Posted by Lorraine on October 2, 2001, at 14:14:34

In reply to Re: more stuff Lorraine, posted by Elizabeth on October 1, 2001, at 13:20:33


[re condoms] > > > > But in what way do they feel different to you? I'd expect a man to have an opinion, but most women I've talked to about the subject (surprisingly many) don't seem to care,

Take your left hand and wrap it around the index finger on your right hand. Now put on a thin latex glove and do the same thing. Do you feel the difference? That's as close as I can get to describing it.

> > >they insist on using condoms for safety reasons (mostly -- keep in mind, I'm at the tail-end of "gen-x" so these are people who don't remember much of the seventies or anything of the sixties).

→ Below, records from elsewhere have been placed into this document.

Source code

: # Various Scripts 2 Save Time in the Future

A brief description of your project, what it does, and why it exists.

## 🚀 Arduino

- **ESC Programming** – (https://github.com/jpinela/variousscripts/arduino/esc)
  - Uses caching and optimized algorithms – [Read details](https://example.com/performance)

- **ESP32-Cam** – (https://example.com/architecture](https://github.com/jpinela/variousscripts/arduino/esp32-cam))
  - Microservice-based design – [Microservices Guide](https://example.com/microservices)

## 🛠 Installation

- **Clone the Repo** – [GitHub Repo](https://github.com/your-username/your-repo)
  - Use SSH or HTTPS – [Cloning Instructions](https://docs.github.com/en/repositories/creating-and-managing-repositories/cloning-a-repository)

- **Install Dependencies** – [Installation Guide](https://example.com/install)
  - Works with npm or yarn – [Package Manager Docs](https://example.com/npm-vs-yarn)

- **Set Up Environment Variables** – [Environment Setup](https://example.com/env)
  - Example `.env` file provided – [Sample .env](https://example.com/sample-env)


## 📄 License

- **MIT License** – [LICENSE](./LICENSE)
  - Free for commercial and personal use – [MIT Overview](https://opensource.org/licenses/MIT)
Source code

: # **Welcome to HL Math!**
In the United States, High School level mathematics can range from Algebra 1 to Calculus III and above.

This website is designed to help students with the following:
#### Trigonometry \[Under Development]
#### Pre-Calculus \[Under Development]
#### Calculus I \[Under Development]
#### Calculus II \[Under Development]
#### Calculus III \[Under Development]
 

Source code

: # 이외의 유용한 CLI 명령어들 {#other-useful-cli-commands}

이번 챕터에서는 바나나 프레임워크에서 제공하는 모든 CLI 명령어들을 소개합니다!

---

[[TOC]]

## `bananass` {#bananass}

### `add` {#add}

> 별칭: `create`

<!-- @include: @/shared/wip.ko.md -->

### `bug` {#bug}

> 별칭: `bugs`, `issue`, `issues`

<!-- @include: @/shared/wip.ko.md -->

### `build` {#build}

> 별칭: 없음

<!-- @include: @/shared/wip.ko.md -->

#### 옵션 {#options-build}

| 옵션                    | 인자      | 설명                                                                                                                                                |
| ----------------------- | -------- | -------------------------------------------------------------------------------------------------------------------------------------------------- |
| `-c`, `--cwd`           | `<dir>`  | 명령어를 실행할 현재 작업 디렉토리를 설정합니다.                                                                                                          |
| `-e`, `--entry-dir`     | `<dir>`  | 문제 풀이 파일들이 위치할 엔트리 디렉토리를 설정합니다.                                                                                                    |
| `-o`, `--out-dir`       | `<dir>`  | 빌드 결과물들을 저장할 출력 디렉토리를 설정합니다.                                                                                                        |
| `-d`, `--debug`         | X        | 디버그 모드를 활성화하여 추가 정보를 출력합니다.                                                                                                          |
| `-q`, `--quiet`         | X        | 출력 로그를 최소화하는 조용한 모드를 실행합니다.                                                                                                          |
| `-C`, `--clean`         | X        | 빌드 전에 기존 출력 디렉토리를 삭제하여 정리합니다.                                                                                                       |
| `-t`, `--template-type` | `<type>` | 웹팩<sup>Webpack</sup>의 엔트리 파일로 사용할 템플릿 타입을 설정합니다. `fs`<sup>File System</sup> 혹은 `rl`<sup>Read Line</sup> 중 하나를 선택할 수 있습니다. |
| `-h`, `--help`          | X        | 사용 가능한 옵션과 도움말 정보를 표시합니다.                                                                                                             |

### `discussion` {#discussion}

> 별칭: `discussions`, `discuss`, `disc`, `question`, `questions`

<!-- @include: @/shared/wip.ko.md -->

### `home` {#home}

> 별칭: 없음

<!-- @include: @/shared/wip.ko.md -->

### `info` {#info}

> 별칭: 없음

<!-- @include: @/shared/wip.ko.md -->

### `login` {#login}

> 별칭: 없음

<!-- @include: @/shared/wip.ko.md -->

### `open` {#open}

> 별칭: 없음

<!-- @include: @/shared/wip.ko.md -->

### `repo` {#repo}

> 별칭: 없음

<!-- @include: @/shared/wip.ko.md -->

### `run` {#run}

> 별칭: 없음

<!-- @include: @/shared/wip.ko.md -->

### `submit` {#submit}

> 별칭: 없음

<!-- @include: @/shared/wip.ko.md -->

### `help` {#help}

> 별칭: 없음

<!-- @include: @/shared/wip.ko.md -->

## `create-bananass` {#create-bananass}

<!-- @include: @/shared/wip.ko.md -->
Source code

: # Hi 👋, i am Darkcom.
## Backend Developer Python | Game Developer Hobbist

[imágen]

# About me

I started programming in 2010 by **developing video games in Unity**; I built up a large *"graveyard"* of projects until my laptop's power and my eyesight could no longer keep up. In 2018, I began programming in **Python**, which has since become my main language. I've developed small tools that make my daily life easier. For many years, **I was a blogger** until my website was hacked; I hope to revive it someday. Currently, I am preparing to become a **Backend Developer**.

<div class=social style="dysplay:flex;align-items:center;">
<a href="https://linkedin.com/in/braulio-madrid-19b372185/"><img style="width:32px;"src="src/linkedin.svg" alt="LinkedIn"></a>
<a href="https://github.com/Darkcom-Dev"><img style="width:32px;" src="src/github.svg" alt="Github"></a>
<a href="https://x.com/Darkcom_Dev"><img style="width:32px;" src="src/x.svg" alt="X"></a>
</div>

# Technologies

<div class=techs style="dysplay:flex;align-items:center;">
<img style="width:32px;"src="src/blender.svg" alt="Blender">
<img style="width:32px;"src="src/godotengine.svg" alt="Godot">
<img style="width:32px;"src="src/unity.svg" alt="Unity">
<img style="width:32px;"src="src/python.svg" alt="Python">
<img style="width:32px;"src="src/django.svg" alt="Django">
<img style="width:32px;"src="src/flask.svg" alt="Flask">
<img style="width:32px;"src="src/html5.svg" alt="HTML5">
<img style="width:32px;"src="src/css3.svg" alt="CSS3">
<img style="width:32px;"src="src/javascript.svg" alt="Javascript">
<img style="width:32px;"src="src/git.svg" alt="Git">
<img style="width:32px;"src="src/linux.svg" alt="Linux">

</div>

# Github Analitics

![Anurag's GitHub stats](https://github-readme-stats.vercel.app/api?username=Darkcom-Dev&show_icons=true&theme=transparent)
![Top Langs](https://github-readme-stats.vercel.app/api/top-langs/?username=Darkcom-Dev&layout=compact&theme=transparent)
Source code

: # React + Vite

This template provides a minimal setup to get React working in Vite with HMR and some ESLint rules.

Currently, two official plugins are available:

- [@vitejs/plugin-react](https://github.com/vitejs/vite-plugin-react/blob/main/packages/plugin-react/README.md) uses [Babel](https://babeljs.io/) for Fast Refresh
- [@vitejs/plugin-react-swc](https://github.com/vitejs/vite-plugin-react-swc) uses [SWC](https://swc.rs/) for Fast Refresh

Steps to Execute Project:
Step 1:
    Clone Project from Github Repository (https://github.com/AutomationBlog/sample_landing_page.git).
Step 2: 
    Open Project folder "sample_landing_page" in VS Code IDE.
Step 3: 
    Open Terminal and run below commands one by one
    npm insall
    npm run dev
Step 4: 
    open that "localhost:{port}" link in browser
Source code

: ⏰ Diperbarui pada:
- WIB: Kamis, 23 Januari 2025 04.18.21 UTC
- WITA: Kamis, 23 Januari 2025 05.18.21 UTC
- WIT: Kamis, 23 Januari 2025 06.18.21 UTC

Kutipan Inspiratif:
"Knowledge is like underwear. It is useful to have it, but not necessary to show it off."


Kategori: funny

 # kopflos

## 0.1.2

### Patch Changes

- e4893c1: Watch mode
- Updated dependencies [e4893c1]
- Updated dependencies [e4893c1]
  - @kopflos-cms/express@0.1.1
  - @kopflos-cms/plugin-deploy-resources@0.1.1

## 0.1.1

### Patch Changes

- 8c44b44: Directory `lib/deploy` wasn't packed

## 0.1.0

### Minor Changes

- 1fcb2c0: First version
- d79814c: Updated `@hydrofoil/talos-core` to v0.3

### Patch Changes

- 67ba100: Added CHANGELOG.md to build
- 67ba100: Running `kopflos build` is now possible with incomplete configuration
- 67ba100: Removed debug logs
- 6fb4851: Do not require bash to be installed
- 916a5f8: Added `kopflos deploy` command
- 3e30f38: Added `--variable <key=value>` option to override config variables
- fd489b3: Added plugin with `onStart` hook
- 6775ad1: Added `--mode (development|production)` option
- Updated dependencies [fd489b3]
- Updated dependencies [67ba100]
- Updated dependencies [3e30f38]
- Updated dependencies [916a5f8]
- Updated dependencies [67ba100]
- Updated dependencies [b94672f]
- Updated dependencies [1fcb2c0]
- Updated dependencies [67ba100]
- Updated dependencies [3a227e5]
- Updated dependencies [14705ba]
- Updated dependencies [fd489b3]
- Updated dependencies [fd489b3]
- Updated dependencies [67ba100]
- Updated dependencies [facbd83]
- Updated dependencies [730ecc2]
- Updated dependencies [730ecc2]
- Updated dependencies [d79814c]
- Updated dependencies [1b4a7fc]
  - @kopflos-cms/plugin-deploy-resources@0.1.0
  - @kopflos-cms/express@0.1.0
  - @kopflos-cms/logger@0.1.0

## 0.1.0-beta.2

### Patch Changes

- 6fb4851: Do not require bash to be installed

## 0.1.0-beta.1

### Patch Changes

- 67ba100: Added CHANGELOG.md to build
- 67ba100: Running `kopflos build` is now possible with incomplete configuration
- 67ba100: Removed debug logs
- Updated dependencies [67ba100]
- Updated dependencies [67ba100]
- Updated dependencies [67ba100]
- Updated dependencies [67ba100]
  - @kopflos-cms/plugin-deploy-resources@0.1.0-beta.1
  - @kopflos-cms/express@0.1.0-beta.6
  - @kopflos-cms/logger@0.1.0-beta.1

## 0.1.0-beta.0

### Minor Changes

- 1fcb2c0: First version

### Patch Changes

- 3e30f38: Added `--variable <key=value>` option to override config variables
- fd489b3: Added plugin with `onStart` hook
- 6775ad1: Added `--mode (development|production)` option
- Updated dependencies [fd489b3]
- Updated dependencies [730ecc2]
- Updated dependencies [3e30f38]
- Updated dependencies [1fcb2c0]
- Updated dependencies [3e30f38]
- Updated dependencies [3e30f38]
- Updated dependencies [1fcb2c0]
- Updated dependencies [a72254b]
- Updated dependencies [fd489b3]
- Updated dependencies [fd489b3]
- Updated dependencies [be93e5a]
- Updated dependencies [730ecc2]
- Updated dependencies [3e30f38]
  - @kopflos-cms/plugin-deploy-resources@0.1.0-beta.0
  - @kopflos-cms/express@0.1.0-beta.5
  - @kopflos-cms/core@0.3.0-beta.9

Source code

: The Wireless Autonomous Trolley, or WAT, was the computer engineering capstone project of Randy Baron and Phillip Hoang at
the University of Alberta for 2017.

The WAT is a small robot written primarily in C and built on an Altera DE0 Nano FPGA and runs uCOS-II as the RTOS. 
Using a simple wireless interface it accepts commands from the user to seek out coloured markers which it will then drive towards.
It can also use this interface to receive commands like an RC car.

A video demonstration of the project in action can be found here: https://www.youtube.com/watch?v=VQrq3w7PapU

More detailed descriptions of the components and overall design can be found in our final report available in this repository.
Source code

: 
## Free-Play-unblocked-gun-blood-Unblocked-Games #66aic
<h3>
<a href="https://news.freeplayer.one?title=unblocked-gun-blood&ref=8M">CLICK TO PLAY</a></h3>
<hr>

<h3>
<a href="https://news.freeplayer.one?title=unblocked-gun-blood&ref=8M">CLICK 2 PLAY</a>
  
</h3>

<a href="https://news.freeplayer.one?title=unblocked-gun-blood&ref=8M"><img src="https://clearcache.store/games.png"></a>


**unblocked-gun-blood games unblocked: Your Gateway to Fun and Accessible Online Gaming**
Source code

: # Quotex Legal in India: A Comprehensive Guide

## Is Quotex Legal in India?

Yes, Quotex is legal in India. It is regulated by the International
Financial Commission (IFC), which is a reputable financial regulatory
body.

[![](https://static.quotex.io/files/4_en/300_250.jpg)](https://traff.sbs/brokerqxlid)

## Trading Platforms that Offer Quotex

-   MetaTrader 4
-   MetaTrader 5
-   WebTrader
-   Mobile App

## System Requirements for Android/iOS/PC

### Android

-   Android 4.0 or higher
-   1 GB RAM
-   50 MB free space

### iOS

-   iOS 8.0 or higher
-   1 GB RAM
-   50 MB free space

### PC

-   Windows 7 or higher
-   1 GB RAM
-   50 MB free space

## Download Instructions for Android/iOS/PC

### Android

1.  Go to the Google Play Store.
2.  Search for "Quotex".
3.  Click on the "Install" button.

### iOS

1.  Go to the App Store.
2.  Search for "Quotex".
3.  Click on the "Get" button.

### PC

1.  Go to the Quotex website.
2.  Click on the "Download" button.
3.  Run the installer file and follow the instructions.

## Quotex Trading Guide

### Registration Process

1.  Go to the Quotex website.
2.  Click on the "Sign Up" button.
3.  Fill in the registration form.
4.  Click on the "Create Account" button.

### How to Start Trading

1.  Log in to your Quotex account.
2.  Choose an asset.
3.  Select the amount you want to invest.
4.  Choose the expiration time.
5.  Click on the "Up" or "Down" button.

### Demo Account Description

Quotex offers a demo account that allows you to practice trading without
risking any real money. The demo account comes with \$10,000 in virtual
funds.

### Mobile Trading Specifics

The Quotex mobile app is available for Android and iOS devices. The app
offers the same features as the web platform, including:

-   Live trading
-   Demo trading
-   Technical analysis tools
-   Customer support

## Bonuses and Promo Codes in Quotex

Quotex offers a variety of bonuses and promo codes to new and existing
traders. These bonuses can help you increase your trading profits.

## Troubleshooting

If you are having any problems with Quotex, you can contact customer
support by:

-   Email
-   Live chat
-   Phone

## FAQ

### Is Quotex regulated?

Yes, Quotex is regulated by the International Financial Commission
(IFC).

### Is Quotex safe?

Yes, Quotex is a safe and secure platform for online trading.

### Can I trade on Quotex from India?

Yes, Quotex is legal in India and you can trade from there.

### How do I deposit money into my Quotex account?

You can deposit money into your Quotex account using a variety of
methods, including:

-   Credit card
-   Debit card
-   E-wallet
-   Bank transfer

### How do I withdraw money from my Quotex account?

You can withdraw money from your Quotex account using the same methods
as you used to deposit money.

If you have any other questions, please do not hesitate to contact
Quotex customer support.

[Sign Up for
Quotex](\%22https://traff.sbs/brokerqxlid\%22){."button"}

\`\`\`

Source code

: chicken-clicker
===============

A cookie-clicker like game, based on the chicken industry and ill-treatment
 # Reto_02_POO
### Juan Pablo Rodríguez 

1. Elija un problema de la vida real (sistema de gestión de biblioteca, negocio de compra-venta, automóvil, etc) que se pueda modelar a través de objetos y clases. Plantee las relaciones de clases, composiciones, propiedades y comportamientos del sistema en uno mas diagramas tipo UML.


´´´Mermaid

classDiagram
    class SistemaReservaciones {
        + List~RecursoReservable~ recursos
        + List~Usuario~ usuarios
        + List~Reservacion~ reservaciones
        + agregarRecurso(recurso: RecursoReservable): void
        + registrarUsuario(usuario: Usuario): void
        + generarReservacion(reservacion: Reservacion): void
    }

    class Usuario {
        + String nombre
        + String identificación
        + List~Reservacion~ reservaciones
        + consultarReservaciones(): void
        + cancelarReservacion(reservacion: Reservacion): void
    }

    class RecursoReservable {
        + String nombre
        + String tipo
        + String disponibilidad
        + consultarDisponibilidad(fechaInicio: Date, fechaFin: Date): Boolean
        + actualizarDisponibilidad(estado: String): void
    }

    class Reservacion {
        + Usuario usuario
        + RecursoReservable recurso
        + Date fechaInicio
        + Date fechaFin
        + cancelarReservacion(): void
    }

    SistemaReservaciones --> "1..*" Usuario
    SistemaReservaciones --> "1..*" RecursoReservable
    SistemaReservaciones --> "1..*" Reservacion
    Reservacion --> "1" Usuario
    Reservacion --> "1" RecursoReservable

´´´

These are compelling reasons. I have residual STDs from the sixies that effect my life (please don't ask for details). Also the concept of responsibility is great. But if you get into a long term committed relationship and are choosing contraception, my hunch is that the decision gets based on how much the contraception interferes with sex. I was on the pill for at least 15 years, then used an IUD, then my husband got a vasectomy. The pill didn't bother me, but my doctor wanted me off it when I reached a certain age so I used the IUD. I was very resistant to the idea of using an IUD--I had endometriosis and it isn't really recommend for people who have painful periods--but I found that the IUD was absolutely great. I had it in for 7 years, then renewed for another 5 or so.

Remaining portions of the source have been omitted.